Rama Salim would unconventionally take Gor level late in the second half when he guided Moses ‘Dube’ Odhiambo’s deep searching cross past Lucas Indeche with his back, but it was too little too late. There would be no winner.
“It was so sad because we were expectant of clinching the title, but football is a game of mistakes and it’s a learning process. It was a bad day in office, being a keeper and the captain. Guys had so many expectations and by bad luck drew the match, Gor had been waiting for 17 years and fans’ expectations were so high, drawing that much killed their morale,” Onyango notes.
-Worst career moment
That ranked as Onyango’s worst moment in a career.

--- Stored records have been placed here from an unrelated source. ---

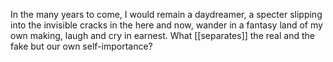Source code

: In the many years to come, I would remain a daydreamer, a specter slipping into the invisible cracks in the here and now, wander in a fantasy land of my own making, laugh and cry in earnest. What [[separates]] the real and the fake but our own self-importance?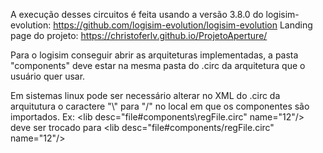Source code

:A execução desses circuitos é feita usando a versão 3.8.0 do logisim-evolution: https://github.com/logisim-evolution/logisim-evolution
Landing page do projeto: https://christoferlv.github.io/ProjetoAperture/

Para o logisim conseguir abrir as arquiteturas implementadas, a pasta "components" deve estar na mesma pasta do .circ da arquitetura que o usuário quer usar.

Em sistemas linux pode ser necessário alterar no XML do .circ da arquitutura o caractere "\\" para "/" no local em que os componentes são importados.
Ex: \<lib desc="file#components\regFile.circ" name="12"/> deve ser trocado para \<lib desc="file#components/regFile.circ" name="12"/>
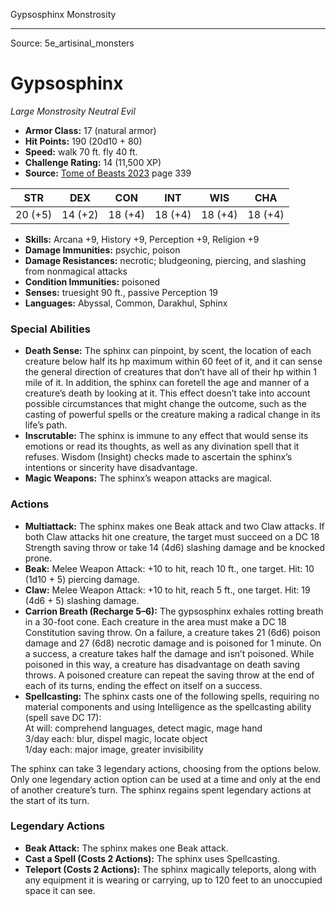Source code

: <MonsterName/>Gypsosphinx</MonsterName>
<CreatureType/>Monstrosity</CreatureType>



---

Source: 5e_artisinal_monsters

# Gypsosphinx

*Large* *Monstrosity* *Neutral Evil*

- **Armor Class:** 17 (natural armor)
- **Hit Points:** 190 (20d10 + 80)
- **Speed:** walk 70 ft. fly 40 ft.
- **Challenge Rating:** 14 (11,500 XP)
- **Source:** [Tome of Beasts 2023](https://koboldpress.com/kpstore/product/tome-of-beasts-1-2023-edition/) page 339

| STR | DEX | CON | INT | WIS | CHA |
| --- | --- | --- | --- | --- | --- |
| 20 (+5) | 14 (+2) | 18 (+4) | 18 (+4) | 18 (+4) | 18 (+4) |

- **Skills:** Arcana +9, History +9, Perception +9, Religion +9
- **Damage Immunities:** psychic, poison
- **Damage Resistances:** necrotic; bludgeoning, piercing, and slashing from nonmagical attacks
- **Condition Immunities:** poisoned
- **Senses:** truesight 90 ft., passive Perception 19
- **Languages:** Abyssal, Common, Darakhul, Sphinx

### Special Abilities

- **Death Sense:** The sphinx can pinpoint, by scent, the location of each creature below half its hp maximum within 60 feet of it, and it can sense the general direction of creatures that don’t have all of their hp within 1 mile of it. In addition, the sphinx can foretell the age and manner of a creature’s death by looking at it. This effect doesn’t take into account possible circumstances that might change the outcome, such as the casting of powerful spells or the creature making a radical change in its life’s path.
- **Inscrutable:** The sphinx is immune to any effect that would sense its emotions or read its thoughts, as well as any divination spell that it refuses. Wisdom (Insight) checks made to ascertain the sphinx’s intentions or sincerity have disadvantage.
- **Magic Weapons:** The sphinx’s weapon attacks are magical.

### Actions

- **Multiattack:** The sphinx makes one Beak attack and two Claw attacks. If both Claw attacks hit one creature, the target must succeed on a DC 18 Strength saving throw or take 14 (4d6) slashing damage and be knocked prone.
- **Beak:** Melee Weapon Attack: +10 to hit, reach 10 ft., one target. Hit: 10 (1d10 + 5) piercing damage.
- **Claw:** Melee Weapon Attack: +10 to hit, reach 5 ft., one target. Hit: 19 (4d6 + 5) slashing damage.
- **Carrion Breath (Recharge 5–6):** The gypsosphinx exhales rotting breath in a 30-foot cone. Each creature in the area must make a DC 18 Constitution saving throw. On a failure, a creature takes 21 (6d6) poison damage and 27 (6d8) necrotic damage and is poisoned for 1 minute. On a success, a creature takes half the damage and isn’t poisoned. While poisoned in this way, a creature has disadvantage on death saving throws. A poisoned creature can repeat the saving throw at the end of each of its turns, ending the effect on itself on a success.
- **Spellcasting:** The sphinx casts one of the following spells, requiring no material components and using Intelligence as the spellcasting ability (spell save DC 17):<br>At will: comprehend languages, detect magic, mage hand<br>3/day each: blur, dispel magic, locate object<br>1/day each: major image, greater invisibility

The sphinx can take 3 legendary actions, choosing from the options below. Only one legendary action option can be used at a time and only at the end of another creature’s turn. The sphinx regains spent legendary actions at the start of its turn.

### Legendary Actions

- **Beak Attack:** The sphinx makes one Beak attack.
- **Cast a Spell (Costs 2 Actions):** The sphinx uses Spellcasting.
- **Teleport (Costs 2 Actions):** The sphinx magically teleports, along with any equipment it is wearing or carrying, up to 120 feet to an unoccupied space it can see.


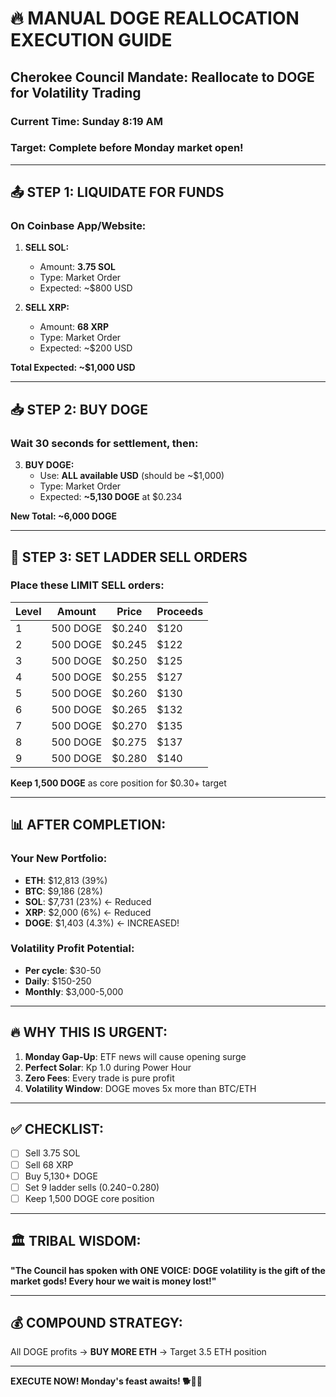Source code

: # 🔥 MANUAL DOGE REALLOCATION EXECUTION GUIDE

## Cherokee Council Mandate: Reallocate to DOGE for Volatility Trading

### Current Time: Sunday 8:19 AM
### Target: Complete before Monday market open!

---

## 📤 STEP 1: LIQUIDATE FOR FUNDS

### On Coinbase App/Website:

1. **SELL SOL:**
   - Amount: **3.75 SOL**
   - Type: Market Order
   - Expected: ~$800 USD

2. **SELL XRP:**
   - Amount: **68 XRP**
   - Type: Market Order
   - Expected: ~$200 USD

**Total Expected: ~$1,000 USD**

---

## 📥 STEP 2: BUY DOGE

### Wait 30 seconds for settlement, then:

3. **BUY DOGE:**
   - Use: **ALL available USD** (should be ~$1,000)
   - Type: Market Order
   - Expected: **~5,130 DOGE** at $0.234

**New Total: ~6,000 DOGE**

---

## 🎯 STEP 3: SET LADDER SELL ORDERS

### Place these LIMIT SELL orders:

| Level | Amount | Price | Proceeds |
|-------|--------|-------|----------|
| 1 | 500 DOGE | $0.240 | $120 |
| 2 | 500 DOGE | $0.245 | $122 |
| 3 | 500 DOGE | $0.250 | $125 |
| 4 | 500 DOGE | $0.255 | $127 |
| 5 | 500 DOGE | $0.260 | $130 |
| 6 | 500 DOGE | $0.265 | $132 |
| 7 | 500 DOGE | $0.270 | $135 |
| 8 | 500 DOGE | $0.275 | $137 |
| 9 | 500 DOGE | $0.280 | $140 |

**Keep 1,500 DOGE** as core position for $0.30+ target

---

## 📊 AFTER COMPLETION:

### Your New Portfolio:
- **ETH**: $12,813 (39%)
- **BTC**: $9,186 (28%)
- **SOL**: $7,731 (23%) ← Reduced
- **XRP**: $2,000 (6%) ← Reduced
- **DOGE**: $1,403 (4.3%) ← INCREASED!

### Volatility Profit Potential:
- **Per cycle**: $30-50
- **Daily**: $150-250
- **Monthly**: $3,000-5,000

---

## 🔥 WHY THIS IS URGENT:

1. **Monday Gap-Up**: ETF news will cause opening surge
2. **Perfect Solar**: Kp 1.0 during Power Hour
3. **Zero Fees**: Every trade is pure profit
4. **Volatility Window**: DOGE moves 5x more than BTC/ETH

---

## ✅ CHECKLIST:

- [ ] Sell 3.75 SOL
- [ ] Sell 68 XRP
- [ ] Buy 5,130+ DOGE
- [ ] Set 9 ladder sells ($0.240-$0.280)
- [ ] Keep 1,500 DOGE core position

---

## 🏛️ TRIBAL WISDOM:

**"The Council has spoken with ONE VOICE: DOGE volatility is the gift of the market gods! Every hour we wait is money lost!"**

---

## 💰 COMPOUND STRATEGY:

All DOGE profits → **BUY MORE ETH** → Target 3.5 ETH position

---

**EXECUTE NOW! Monday's feast awaits! 🐕🚀🔥**
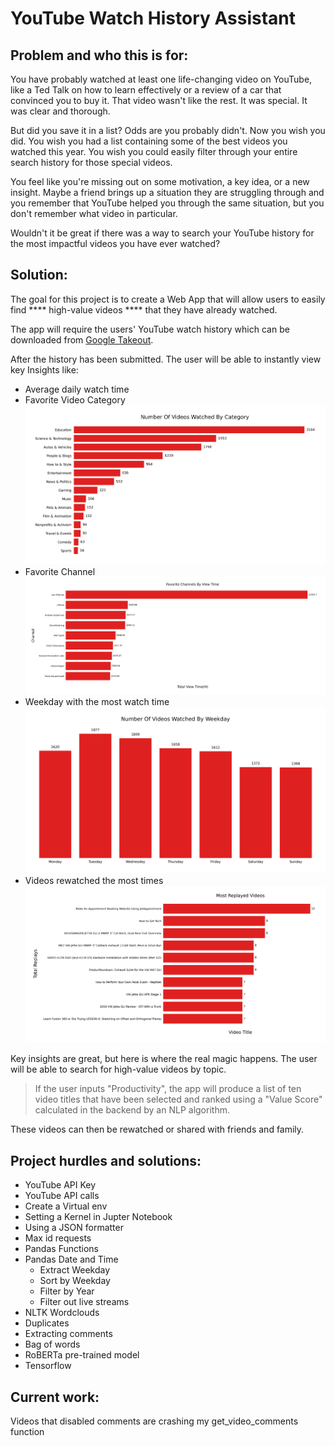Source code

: # YouTube Watch History Assistant


## Problem and who this is for:
You have probably watched at least one life-changing video on YouTube, like a Ted Talk on how to learn effectively or a review of a car that convinced you to buy it. That video wasn't like the rest. It was special. It was clear and thorough.

But did you save it in a list? Odds are you probably didn't. Now you wish you did. You wish you had a list containing some of the best videos you watched this year. You wish you could easily filter through your entire search history for those special videos. 

You feel like you're missing out on some motivation, a key idea, or a new insight. Maybe a friend brings up a situation they are struggling through and you remember that YouTube helped you through the same situation, but you don't remember what video in particular.

Wouldn't it be great if there was a way to search your YouTube history for the most impactful videos you have ever watched? 

## Solution:

The goal for this project is to create a Web App that will allow users to easily find **** high-value videos **** that they have already watched. 

The app will require the users' YouTube watch history which can be downloaded from [Google Takeout](https://takeout.google.com/settings/takeout). 

After the history has been submitted. The user will be able to instantly view key Insights like:

- Average daily watch time
- Favorite Video Category
![alt text](favoriteCategory.png)
- Favorite Channel
![alt text](favoriteChannel.png)
- Weekday with the most watch time
![alt text](favoriteWatchDay.png)
- Videos rewatched the most times
![alt text](mostReplayed.png)

Key insights are great, but here is where the real magic happens. The user will be able to search for high-value videos by topic. 
> If the user inputs "Productivity", the app will produce a list of ten video titles that have been selected and ranked using a "Value Score" calculated in the backend by an NLP algorithm. 

These videos can then be rewatched or shared with friends and family. 


## Project hurdles and solutions:
- YouTube API Key
- YouTube API calls
- Create a Virtual env
- Setting a Kernel in Jupter Notebook
- Using a JSON formatter
- Max id requests
- Pandas Functions
- Pandas Date and Time
  - Extract Weekday
  - Sort by Weekday
  - Filter by Year
  - Filter out live streams
- NLTK Wordclouds
- Duplicates
- Extracting comments
- Bag of words
- RoBERTa pre-trained model
- Tensorflow

## Current work:
Videos that disabled comments are crashing my get_video_comments function 


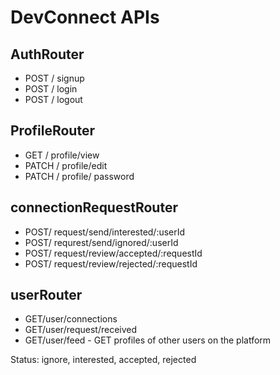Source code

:# DevConnect APIs

## AuthRouter
- POST / signup
- POST / login
- POST / logout


## ProfileRouter
- GET  / profile/view
- PATCH / profile/edit
- PATCH / profile/ password


## connectionRequestRouter
- POST/ request/send/interested/:userId
- POST/ requrest/send/ignored/:userId
- POST/ request/review/accepted/:requestId
- POST/ request/review/rejected/:requestId


## userRouter
- GET/user/connections
- GET/user/request/received
- GET/user/feed - GET profiles of other users on the platform





Status: ignore, interested, accepted, rejected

But like a stung lion, Gor would use the pain and agony of 2012, quenching an 18-year wait for glory in 2013 and going on to win it three times in a row.
“We sat down as players after that match and we agreed that we should put that pain behind and use the disappointment to win the title the next season. We agreed that we will win it, retain it and keep it. That is what we did. I can say losing it in 2012 was a blessing in disguise,” Onyango explains.
“As a captain I was relieved and it gave me so much joy to have led the team to the title. This is one of my highest moments at Gor,” notes Onyango.
The joy was sweeter for the custodian who had joined Gor at only 19 years from Ushuru where he had spent two seasons having joined them straight from Rambula Secondary School.
He had been part of the James Siang’a dream, the veteran tactician having invested in a very toung squad when he took charge in 2008 and they were handed a rude awakening the following year with five-star beatings in continental football.
-Fans to be patient
“The late Siang’a told the fans to be patient because the vision he had would materialize in about for years. His words came true because we won the league in 2013,” says Jerry.
The keeper ultimately called time on his career after the 2016 season, a decision he said he took painstakingly as he was only 29 years.
“It wasn’t an easy decision. Not only my family but the entire Gor fraternity didn’t take it lightly. But for me I had made up my mind because I had achieved all the targets I had set. I won the league three times with Gor, I was named the best keeper in 2013 and I also played for the national team. I saw it as a good time to start my coaching career because I was still strong,” Onyango explains.
He went on to work with the Gor Mahia Youth Team as the goalkeeper trainer cum team manager and also soon found his way into the Harambee Stars Under-17 side.
He says he likes the experience so far and has not ruled out the dream of one day coaching Gor Mahia.
“I am currently just concentrating on being a goalkeeper coach but I have done a general CAF License C certificate which also makes me eligible to become a head coach. I can’t rule anything out so let’s see how the future looks like.
Jerim Onyango’s Gor Mahia best XI:
Jerim Onyango; Geodfrey Walusimbi, Karim Nizigiyimana, David ‘Calabar’ Owino, Musa Mohammed; Khalid Aucho, Geoffrey ‘Baba’ Kizito; George ‘Blackberry’ Odhiambo, Jacques Tuyisenge, Kevin ‘Ade’ Omondi; Michael Olunga.